Niet dat het geld op zich de boosdoener is. Alles heeft te maken met de wijze waarop wij er mee omgaan. Bezittingen geven ons de mogelijkheid om mee te bouwen aan het Rijk Gods. Wie geld oppot loopt het gevaar onrechtvaardig te handelen en anderen te benadelen. Daarom is het belangrijk onze ingebakken neiging om angstvallig vast te houden wat wij bezitten, los te laten, door met een groot hart te geven.
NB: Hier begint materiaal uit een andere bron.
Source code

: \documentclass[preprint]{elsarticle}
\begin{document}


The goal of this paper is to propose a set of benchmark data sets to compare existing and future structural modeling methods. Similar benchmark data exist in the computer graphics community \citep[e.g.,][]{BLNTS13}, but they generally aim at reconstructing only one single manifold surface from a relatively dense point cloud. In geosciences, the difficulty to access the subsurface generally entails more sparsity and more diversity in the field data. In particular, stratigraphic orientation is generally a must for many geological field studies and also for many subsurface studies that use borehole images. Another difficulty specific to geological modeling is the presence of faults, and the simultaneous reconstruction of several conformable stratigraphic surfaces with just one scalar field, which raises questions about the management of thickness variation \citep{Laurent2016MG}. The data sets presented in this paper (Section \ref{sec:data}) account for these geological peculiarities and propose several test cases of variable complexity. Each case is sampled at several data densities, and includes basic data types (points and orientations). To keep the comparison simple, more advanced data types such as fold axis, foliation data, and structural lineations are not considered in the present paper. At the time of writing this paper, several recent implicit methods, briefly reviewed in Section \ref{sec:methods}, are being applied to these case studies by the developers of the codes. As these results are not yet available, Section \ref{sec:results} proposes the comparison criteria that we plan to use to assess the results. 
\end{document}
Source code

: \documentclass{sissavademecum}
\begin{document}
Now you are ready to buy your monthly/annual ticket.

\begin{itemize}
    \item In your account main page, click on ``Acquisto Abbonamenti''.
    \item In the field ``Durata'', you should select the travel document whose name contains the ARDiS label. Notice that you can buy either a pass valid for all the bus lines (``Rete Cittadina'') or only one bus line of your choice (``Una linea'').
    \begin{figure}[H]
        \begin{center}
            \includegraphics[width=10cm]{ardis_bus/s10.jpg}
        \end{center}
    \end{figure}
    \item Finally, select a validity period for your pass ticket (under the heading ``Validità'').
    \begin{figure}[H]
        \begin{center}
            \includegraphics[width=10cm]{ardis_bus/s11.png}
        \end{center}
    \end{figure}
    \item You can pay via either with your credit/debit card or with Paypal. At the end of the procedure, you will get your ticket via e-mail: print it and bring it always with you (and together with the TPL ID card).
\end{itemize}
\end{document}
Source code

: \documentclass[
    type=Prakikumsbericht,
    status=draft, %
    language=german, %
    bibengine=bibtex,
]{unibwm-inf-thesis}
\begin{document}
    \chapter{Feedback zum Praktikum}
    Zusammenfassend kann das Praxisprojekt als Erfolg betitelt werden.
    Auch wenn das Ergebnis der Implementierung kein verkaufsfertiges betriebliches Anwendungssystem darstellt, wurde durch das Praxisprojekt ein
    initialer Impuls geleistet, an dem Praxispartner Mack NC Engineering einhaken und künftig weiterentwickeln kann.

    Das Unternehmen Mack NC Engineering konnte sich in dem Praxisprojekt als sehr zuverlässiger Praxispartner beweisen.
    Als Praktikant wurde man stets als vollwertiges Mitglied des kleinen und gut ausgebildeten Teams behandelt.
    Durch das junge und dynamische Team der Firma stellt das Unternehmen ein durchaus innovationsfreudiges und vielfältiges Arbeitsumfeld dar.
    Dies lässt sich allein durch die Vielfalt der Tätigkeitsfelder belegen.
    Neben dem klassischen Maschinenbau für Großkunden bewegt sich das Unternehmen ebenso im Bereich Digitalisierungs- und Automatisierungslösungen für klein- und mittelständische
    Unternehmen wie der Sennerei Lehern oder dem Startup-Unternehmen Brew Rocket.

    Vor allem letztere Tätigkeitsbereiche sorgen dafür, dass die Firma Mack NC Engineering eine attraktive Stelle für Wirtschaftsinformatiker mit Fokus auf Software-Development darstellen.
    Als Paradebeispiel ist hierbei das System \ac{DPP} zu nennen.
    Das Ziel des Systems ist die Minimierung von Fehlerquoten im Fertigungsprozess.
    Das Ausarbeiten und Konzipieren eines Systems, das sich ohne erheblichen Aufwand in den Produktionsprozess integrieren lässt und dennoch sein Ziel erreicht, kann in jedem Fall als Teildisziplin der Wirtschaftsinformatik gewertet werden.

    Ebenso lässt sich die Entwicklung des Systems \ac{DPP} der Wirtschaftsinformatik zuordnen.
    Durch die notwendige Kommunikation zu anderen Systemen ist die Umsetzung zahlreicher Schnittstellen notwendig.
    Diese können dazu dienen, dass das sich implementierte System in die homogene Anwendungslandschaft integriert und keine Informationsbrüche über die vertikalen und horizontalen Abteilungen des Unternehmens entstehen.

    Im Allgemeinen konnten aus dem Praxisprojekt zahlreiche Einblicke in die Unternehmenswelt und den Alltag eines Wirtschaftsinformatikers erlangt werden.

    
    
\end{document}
Het gaat hem hierbij niet alleen over geld, maar ook over het delen van aandacht, zorg, tijd … Het heeft zo dikwijls met elkaar te maken Wie deelt van wat hij heeft, in het bijzonder met hen die niets hebben, bouwt mee aan een nieuwe toekomst. Tijdens de vastentijd zingen wij het lied: ‘Delen doet goed, het geeft een fijn gevoel …’. Zou Gods droom niet groeien als wij dit met z’n allen zouden doen? Zou onze samenleving er niet gans anders uitzien als wij met z‘n allen delen wat God ons in zijn schepping heeft gegeven? Geld bezit een formidabele kracht om de wereld te veranderen als wij maar bereid zijn om te delen en elkaar te helpen.